• **Assignment**
The lines to copy are those in the records below that hold the word "Click".

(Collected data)
_ _ _ _ _

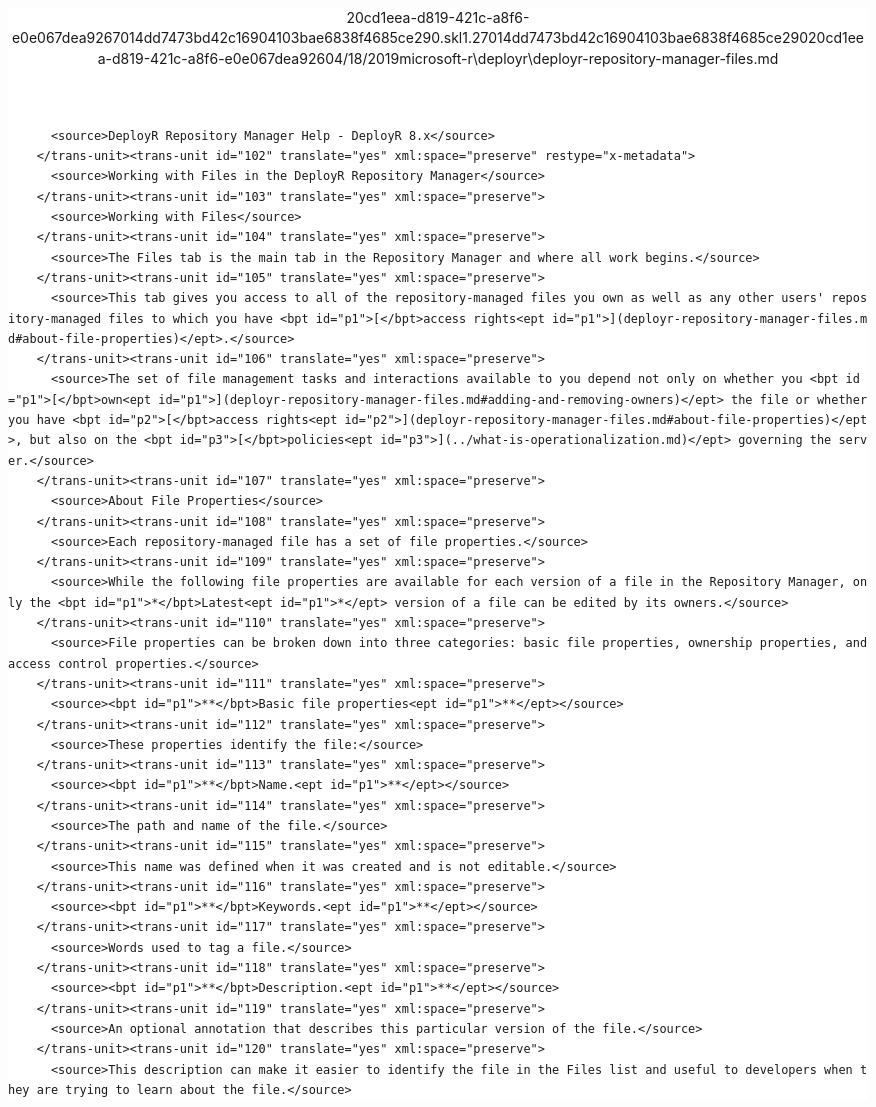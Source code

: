 <?xml version="1.0"?><xliff version="1.2" xmlns="urn:oasis:names:tc:xliff:document:1.2" xmlns:xsi="http://www.w3.org/2001/XMLSchema-instance" xsi:schemaLocation="urn:oasis:names:tc:xliff:document:1.2 xliff-core-1.2-transitional.xsd"><file datatype="xml" original="deployr-repository-manager-files.md" source-language="en-US" target-language="en-US"><header><tool tool-id="mdxliff" tool-name="mdxliff" tool-version="1.0-d1654b2" tool-company="Microsoft" /><xliffext:skl_file_name xmlns:xliffext="urn:microsoft:content:schema:xliffextensions">20cd1eea-d819-421c-a8f6-e0e067dea9267014dd7473bd42c16904103bae6838f4685ce290.skl</xliffext:skl_file_name><xliffext:version xmlns:xliffext="urn:microsoft:content:schema:xliffextensions">1.2</xliffext:version><xliffext:ms.openlocfilehash xmlns:xliffext="urn:microsoft:content:schema:xliffextensions">7014dd7473bd42c16904103bae6838f4685ce290</xliffext:ms.openlocfilehash><xliffext:ms.sourcegitcommit xmlns:xliffext="urn:microsoft:content:schema:xliffextensions">20cd1eea-d819-421c-a8f6-e0e067dea926</xliffext:ms.sourcegitcommit><xliffext:ms.lasthandoff xmlns:xliffext="urn:microsoft:content:schema:xliffextensions">04/18/2019</xliffext:ms.lasthandoff><xliffext:ms.openlocfilepath xmlns:xliffext="urn:microsoft:content:schema:xliffextensions">microsoft-r\deployr\deployr-repository-manager-files.md</xliffext:ms.openlocfilepath></header><body><group id="content" extype="content"><trans-unit id="101" translate="yes" xml:space="preserve" restype="x-metadata">
          <source>DeployR Repository Manager Help - DeployR 8.x</source>
        </trans-unit><trans-unit id="102" translate="yes" xml:space="preserve" restype="x-metadata">
          <source>Working with Files in the DeployR Repository Manager</source>
        </trans-unit><trans-unit id="103" translate="yes" xml:space="preserve">
          <source>Working with Files</source>
        </trans-unit><trans-unit id="104" translate="yes" xml:space="preserve">
          <source>The Files tab is the main tab in the Repository Manager and where all work begins.</source>
        </trans-unit><trans-unit id="105" translate="yes" xml:space="preserve">
          <source>This tab gives you access to all of the repository-managed files you own as well as any other users' repository-managed files to which you have <bpt id="p1">[</bpt>access rights<ept id="p1">](deployr-repository-manager-files.md#about-file-properties)</ept>.</source>
        </trans-unit><trans-unit id="106" translate="yes" xml:space="preserve">
          <source>The set of file management tasks and interactions available to you depend not only on whether you <bpt id="p1">[</bpt>own<ept id="p1">](deployr-repository-manager-files.md#adding-and-removing-owners)</ept> the file or whether you have <bpt id="p2">[</bpt>access rights<ept id="p2">](deployr-repository-manager-files.md#about-file-properties)</ept>, but also on the <bpt id="p3">[</bpt>policies<ept id="p3">](../what-is-operationalization.md)</ept> governing the server.</source>
        </trans-unit><trans-unit id="107" translate="yes" xml:space="preserve">
          <source>About File Properties</source>
        </trans-unit><trans-unit id="108" translate="yes" xml:space="preserve">
          <source>Each repository-managed file has a set of file properties.</source>
        </trans-unit><trans-unit id="109" translate="yes" xml:space="preserve">
          <source>While the following file properties are available for each version of a file in the Repository Manager, only the <bpt id="p1">*</bpt>Latest<ept id="p1">*</ept> version of a file can be edited by its owners.</source>
        </trans-unit><trans-unit id="110" translate="yes" xml:space="preserve">
          <source>File properties can be broken down into three categories: basic file properties, ownership properties, and access control properties.</source>
        </trans-unit><trans-unit id="111" translate="yes" xml:space="preserve">
          <source><bpt id="p1">**</bpt>Basic file properties<ept id="p1">**</ept></source>
        </trans-unit><trans-unit id="112" translate="yes" xml:space="preserve">
          <source>These properties identify the file:</source>
        </trans-unit><trans-unit id="113" translate="yes" xml:space="preserve">
          <source><bpt id="p1">**</bpt>Name.<ept id="p1">**</ept></source>
        </trans-unit><trans-unit id="114" translate="yes" xml:space="preserve">
          <source>The path and name of the file.</source>
        </trans-unit><trans-unit id="115" translate="yes" xml:space="preserve">
          <source>This name was defined when it was created and is not editable.</source>
        </trans-unit><trans-unit id="116" translate="yes" xml:space="preserve">
          <source><bpt id="p1">**</bpt>Keywords.<ept id="p1">**</ept></source>
        </trans-unit><trans-unit id="117" translate="yes" xml:space="preserve">
          <source>Words used to tag a file.</source>
        </trans-unit><trans-unit id="118" translate="yes" xml:space="preserve">
          <source><bpt id="p1">**</bpt>Description.<ept id="p1">**</ept></source>
        </trans-unit><trans-unit id="119" translate="yes" xml:space="preserve">
          <source>An optional annotation that describes this particular version of the file.</source>
        </trans-unit><trans-unit id="120" translate="yes" xml:space="preserve">
          <source>This description can make it easier to identify the file in the Files list and useful to developers when they are trying to learn about the file.</source>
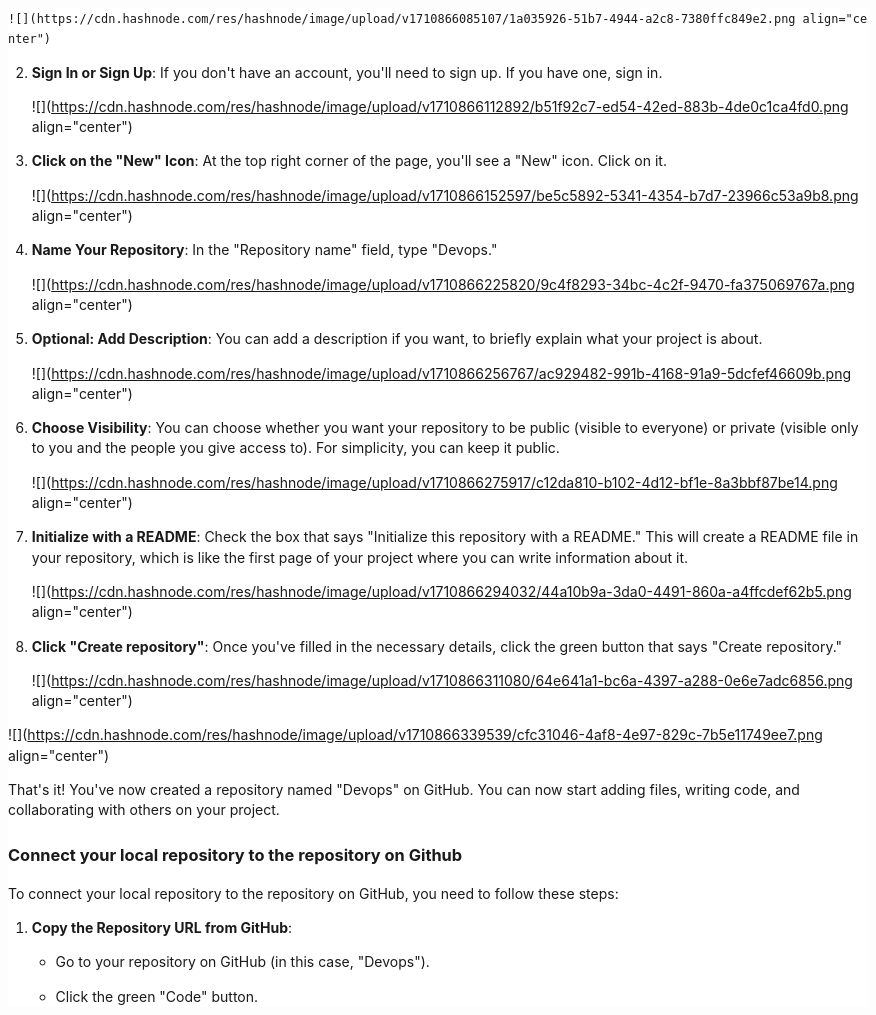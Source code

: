     ![](https://cdn.hashnode.com/res/hashnode/image/upload/v1710866085107/1a035926-51b7-4944-a2c8-7380ffc849e2.png align="center")
    
2. **Sign In or Sign Up**: If you don't have an account, you'll need to sign up. If you have one, sign in.
    
    ![](https://cdn.hashnode.com/res/hashnode/image/upload/v1710866112892/b51f92c7-ed54-42ed-883b-4de0c1ca4fd0.png align="center")
    
3. **Click on the "New" Icon**: At the top right corner of the page, you'll see a "New" icon. Click on it.
    
    ![](https://cdn.hashnode.com/res/hashnode/image/upload/v1710866152597/be5c5892-5341-4354-b7d7-23966c53a9b8.png align="center")
    
4. **Name Your Repository**: In the "Repository name" field, type "Devops."
    
    ![](https://cdn.hashnode.com/res/hashnode/image/upload/v1710866225820/9c4f8293-34bc-4c2f-9470-fa375069767a.png align="center")
    
5. **Optional: Add Description**: You can add a description if you want, to briefly explain what your project is about.
    
    ![](https://cdn.hashnode.com/res/hashnode/image/upload/v1710866256767/ac929482-991b-4168-91a9-5dcfef46609b.png align="center")
    
6. **Choose Visibility**: You can choose whether you want your repository to be public (visible to everyone) or private (visible only to you and the people you give access to). For simplicity, you can keep it public.
    
    ![](https://cdn.hashnode.com/res/hashnode/image/upload/v1710866275917/c12da810-b102-4d12-bf1e-8a3bbf87be14.png align="center")
    
7. **Initialize with a README**: Check the box that says "Initialize this repository with a README." This will create a README file in your repository, which is like the first page of your project where you can write information about it.
    
    ![](https://cdn.hashnode.com/res/hashnode/image/upload/v1710866294032/44a10b9a-3da0-4491-860a-a4ffcdef62b5.png align="center")
    
8. **Click "Create repository"**: Once you've filled in the necessary details, click the green button that says "Create repository."
    
    ![](https://cdn.hashnode.com/res/hashnode/image/upload/v1710866311080/64e641a1-bc6a-4397-a288-0e6e7adc6856.png align="center")
    

![](https://cdn.hashnode.com/res/hashnode/image/upload/v1710866339539/cfc31046-4af8-4e97-829c-7b5e11749ee7.png align="center")

That's it! You've now created a repository named "Devops" on GitHub. You can now start adding files, writing code, and collaborating with others on your project.

### Connect your local repository to the repository on Github

To connect your local repository to the repository on GitHub, you need to follow these steps:

1. **Copy the Repository URL from GitHub**:
    
    * Go to your repository on GitHub (in this case, "Devops").
        
    * Click the green "Code" button.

_ _ _ _ _

• **Answer to the exercise**
3. **Click on the "New" Icon**: At the top right corner of the page, you'll see a "New" icon. Click on it.
8. **Click "Create repository"**: Once you've filled in the necessary details, click the green button that says "Create repository."
    * Click the green "Code" button.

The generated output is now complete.